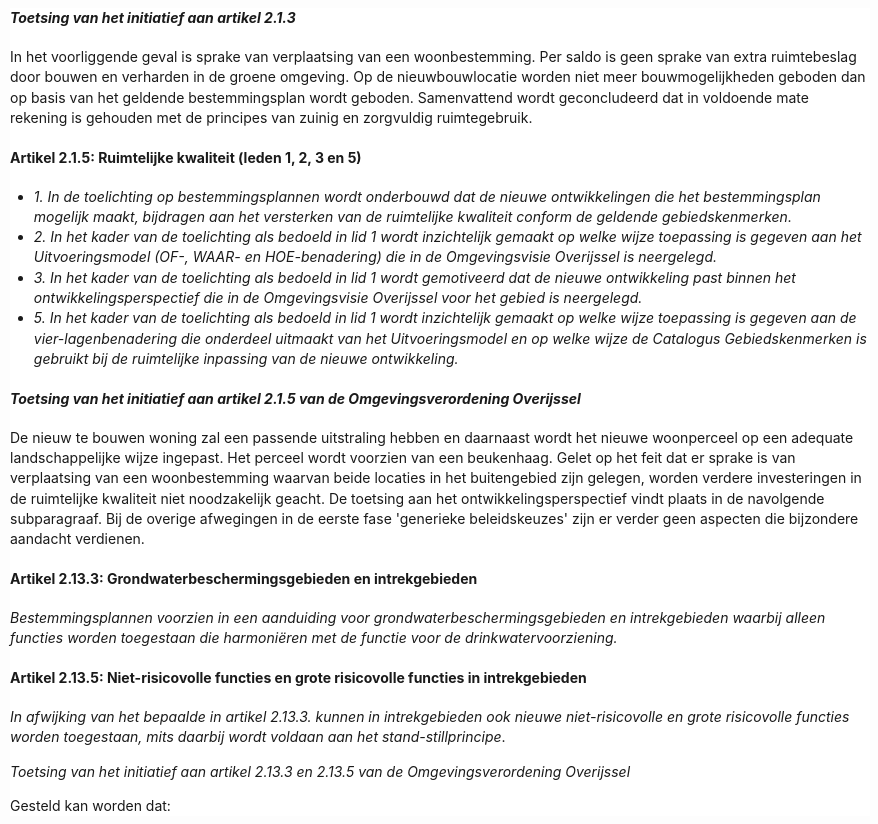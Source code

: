 #### *Toetsing van het initiatief aan artikel 2.1.3*

In het voorliggende geval is sprake van verplaatsing van een woonbestemming. Per saldo is geen sprake van extra ruimtebeslag door bouwen en verharden in de groene omgeving. Op de nieuwbouwlocatie worden niet meer bouwmogelijkheden geboden dan op basis van het geldende bestemmingsplan wordt geboden. Samenvattend wordt geconcludeerd dat in voldoende mate rekening is gehouden met de principes van zuinig en zorgvuldig ruimtegebruik.

#### Artikel 2.1.5: Ruimtelijke kwaliteit (leden 1, 2, 3 en 5)

- *1. In de toelichting op bestemmingsplannen wordt onderbouwd dat de nieuwe ontwikkelingen die het bestemmingsplan mogelijk maakt, bijdragen aan het versterken van de ruimtelijke kwaliteit conform de geldende gebiedskenmerken.*
- *2. In het kader van de toelichting als bedoeld in lid 1 wordt inzichtelijk gemaakt op welke wijze toepassing is gegeven aan het Uitvoeringsmodel (OF-, WAAR- en HOE-benadering) die in de Omgevingsvisie Overijssel is neergelegd.*
- *3. In het kader van de toelichting als bedoeld in lid 1 wordt gemotiveerd dat de nieuwe ontwikkeling past binnen het ontwikkelingsperspectief die in de Omgevingsvisie Overijssel voor het gebied is neergelegd.*
- *5. In het kader van de toelichting als bedoeld in lid 1 wordt inzichtelijk gemaakt op welke wijze toepassing is gegeven aan de vier-lagenbenadering die onderdeel uitmaakt van het Uitvoeringsmodel en op welke wijze de Catalogus Gebiedskenmerken is gebruikt bij de ruimtelijke inpassing van de nieuwe ontwikkeling.*

#### *Toetsing van het initiatief aan artikel 2.1.5 van de Omgevingsverordening Overijssel*

De nieuw te bouwen woning zal een passende uitstraling hebben en daarnaast wordt het nieuwe woonperceel op een adequate landschappelijke wijze ingepast. Het perceel wordt voorzien van een beukenhaag. Gelet op het feit dat er sprake is van verplaatsing van een woonbestemming waarvan beide locaties in het buitengebied zijn gelegen, worden verdere investeringen in de ruimtelijke kwaliteit niet noodzakelijk geacht. De toetsing aan het ontwikkelingsperspectief vindt plaats in de navolgende subparagraaf. Bij de overige afwegingen in de eerste fase 'generieke beleidskeuzes' zijn er verder geen aspecten die bijzondere aandacht verdienen.

#### Artikel 2.13.3: Grondwaterbeschermingsgebieden en intrekgebieden

*Bestemmingsplannen voorzien in een aanduiding voor grondwaterbeschermingsgebieden en intrekgebieden waarbij alleen functies worden toegestaan die harmoniëren met de functie voor de drinkwatervoorziening.*

#### Artikel 2.13.5: Niet-risicovolle functies en grote risicovolle functies in intrekgebieden

*In afwijking van het bepaalde in artikel 2.13.3. kunnen in intrekgebieden ook nieuwe niet-risicovolle en grote risicovolle functies worden toegestaan, mits daarbij wordt voldaan aan het stand-stillprincipe*.

*Toetsing van het initiatief aan artikel 2.13.3 en 2.13.5 van de Omgevingsverordening Overijssel*

Gesteld kan worden dat:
■ ■ ■ ■ ■ ■ ■
Each line holding "worden" in the records should be copied out.

In het voorliggende geval is sprake van verplaatsing van een woonbestemming. Per saldo is geen sprake van extra ruimtebeslag door bouwen en verharden in de groene omgeving. Op de nieuwbouwlocatie worden niet meer bouwmogelijkheden geboden dan op basis van het geldende bestemmingsplan wordt geboden. Samenvattend wordt geconcludeerd dat in voldoende mate rekening is gehouden met de principes van zuinig en zorgvuldig ruimtegebruik.
De nieuw te bouwen woning zal een passende uitstraling hebben en daarnaast wordt het nieuwe woonperceel op een adequate landschappelijke wijze ingepast. Het perceel wordt voorzien van een beukenhaag. Gelet op het feit dat er sprake is van verplaatsing van een woonbestemming waarvan beide locaties in het buitengebied zijn gelegen, worden verdere investeringen in de ruimtelijke kwaliteit niet noodzakelijk geacht. De toetsing aan het ontwikkelingsperspectief vindt plaats in de navolgende subparagraaf. Bij de overige afwegingen in de eerste fase 'generieke beleidskeuzes' zijn er verder geen aspecten die bijzondere aandacht verdienen.
*Bestemmingsplannen voorzien in een aanduiding voor grondwaterbeschermingsgebieden en intrekgebieden waarbij alleen functies worden toegestaan die harmoniëren met de functie voor de drinkwatervoorziening.*
*In afwijking van het bepaalde in artikel 2.13.3. kunnen in intrekgebieden ook nieuwe niet-risicovolle en grote risicovolle functies worden toegestaan, mits daarbij wordt voldaan aan het stand-stillprincipe*.
Gesteld kan worden dat:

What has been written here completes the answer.